Work instructions
Once you find a line containing the word "mockes" in the entries below, copy it.

Entries provided
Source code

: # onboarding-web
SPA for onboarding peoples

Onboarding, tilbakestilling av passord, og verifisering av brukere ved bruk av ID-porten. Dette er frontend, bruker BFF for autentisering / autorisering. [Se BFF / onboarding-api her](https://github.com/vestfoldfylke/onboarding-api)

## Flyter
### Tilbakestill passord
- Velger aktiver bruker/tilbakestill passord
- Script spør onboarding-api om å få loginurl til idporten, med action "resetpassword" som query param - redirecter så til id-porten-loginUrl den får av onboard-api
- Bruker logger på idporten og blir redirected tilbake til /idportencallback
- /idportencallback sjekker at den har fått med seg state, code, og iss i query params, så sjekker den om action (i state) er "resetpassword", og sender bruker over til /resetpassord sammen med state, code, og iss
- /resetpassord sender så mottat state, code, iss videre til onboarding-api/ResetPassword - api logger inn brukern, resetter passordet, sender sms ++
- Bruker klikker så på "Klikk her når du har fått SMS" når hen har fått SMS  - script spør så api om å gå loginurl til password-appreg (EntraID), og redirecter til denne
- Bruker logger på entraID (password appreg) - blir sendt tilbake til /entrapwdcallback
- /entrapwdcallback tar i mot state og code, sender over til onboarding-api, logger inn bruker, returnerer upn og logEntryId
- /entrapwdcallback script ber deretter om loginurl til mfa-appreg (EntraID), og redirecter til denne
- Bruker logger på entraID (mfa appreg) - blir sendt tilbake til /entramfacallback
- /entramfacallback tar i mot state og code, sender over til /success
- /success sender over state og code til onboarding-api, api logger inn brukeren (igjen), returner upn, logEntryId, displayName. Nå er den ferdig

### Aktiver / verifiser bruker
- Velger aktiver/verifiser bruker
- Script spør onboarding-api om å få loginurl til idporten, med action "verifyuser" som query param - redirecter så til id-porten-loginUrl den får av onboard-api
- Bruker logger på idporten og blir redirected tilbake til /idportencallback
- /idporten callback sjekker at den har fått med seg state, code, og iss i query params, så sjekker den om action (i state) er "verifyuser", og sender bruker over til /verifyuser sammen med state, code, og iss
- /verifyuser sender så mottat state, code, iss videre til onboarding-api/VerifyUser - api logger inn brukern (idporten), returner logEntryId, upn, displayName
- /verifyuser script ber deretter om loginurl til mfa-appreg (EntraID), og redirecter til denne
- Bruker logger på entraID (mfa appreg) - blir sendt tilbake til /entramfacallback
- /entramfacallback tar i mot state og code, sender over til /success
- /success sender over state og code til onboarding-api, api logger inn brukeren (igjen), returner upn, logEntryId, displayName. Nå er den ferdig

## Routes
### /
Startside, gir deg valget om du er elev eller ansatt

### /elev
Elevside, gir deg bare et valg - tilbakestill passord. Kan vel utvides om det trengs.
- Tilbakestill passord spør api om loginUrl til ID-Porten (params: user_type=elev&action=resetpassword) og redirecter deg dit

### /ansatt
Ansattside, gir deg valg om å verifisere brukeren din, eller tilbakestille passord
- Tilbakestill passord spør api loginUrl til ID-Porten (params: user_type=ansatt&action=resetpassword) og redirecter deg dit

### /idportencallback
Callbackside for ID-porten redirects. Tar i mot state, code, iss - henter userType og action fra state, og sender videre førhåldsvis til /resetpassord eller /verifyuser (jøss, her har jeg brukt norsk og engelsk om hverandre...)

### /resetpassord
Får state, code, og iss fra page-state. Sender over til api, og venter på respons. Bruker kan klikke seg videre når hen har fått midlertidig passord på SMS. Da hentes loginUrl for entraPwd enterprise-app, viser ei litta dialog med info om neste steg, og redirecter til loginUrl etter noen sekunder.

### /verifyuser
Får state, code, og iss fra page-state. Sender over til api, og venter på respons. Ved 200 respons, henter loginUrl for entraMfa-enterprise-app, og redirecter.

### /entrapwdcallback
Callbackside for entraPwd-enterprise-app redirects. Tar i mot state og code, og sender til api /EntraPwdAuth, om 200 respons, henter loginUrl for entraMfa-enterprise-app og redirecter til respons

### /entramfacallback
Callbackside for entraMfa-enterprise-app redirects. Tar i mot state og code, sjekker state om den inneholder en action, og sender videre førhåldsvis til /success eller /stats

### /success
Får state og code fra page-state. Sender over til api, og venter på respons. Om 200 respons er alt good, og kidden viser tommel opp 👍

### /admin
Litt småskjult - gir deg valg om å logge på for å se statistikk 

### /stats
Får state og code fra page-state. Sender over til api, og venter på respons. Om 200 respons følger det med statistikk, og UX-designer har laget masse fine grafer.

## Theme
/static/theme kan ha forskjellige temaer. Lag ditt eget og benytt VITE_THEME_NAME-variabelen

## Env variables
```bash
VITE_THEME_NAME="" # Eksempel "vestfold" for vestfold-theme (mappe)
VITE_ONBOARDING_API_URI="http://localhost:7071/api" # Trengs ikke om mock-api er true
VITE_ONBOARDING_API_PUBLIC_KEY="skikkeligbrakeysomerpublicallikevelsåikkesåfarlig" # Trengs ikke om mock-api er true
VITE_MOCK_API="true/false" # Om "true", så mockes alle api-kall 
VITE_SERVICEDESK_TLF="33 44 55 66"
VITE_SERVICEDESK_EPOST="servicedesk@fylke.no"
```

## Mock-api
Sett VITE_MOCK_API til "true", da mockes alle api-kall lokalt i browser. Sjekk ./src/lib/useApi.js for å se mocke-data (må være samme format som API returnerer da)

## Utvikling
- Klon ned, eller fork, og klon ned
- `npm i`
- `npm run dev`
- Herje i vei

Response
VITE_MOCK_API="true/false" # Om "true", så mockes alle api-kall 
Sett VITE_MOCK_API til "true", da mockes alle api-kall lokalt i browser. Sjekk ./src/lib/useApi.js for å se mocke-data (må være samme format som API returnerer da)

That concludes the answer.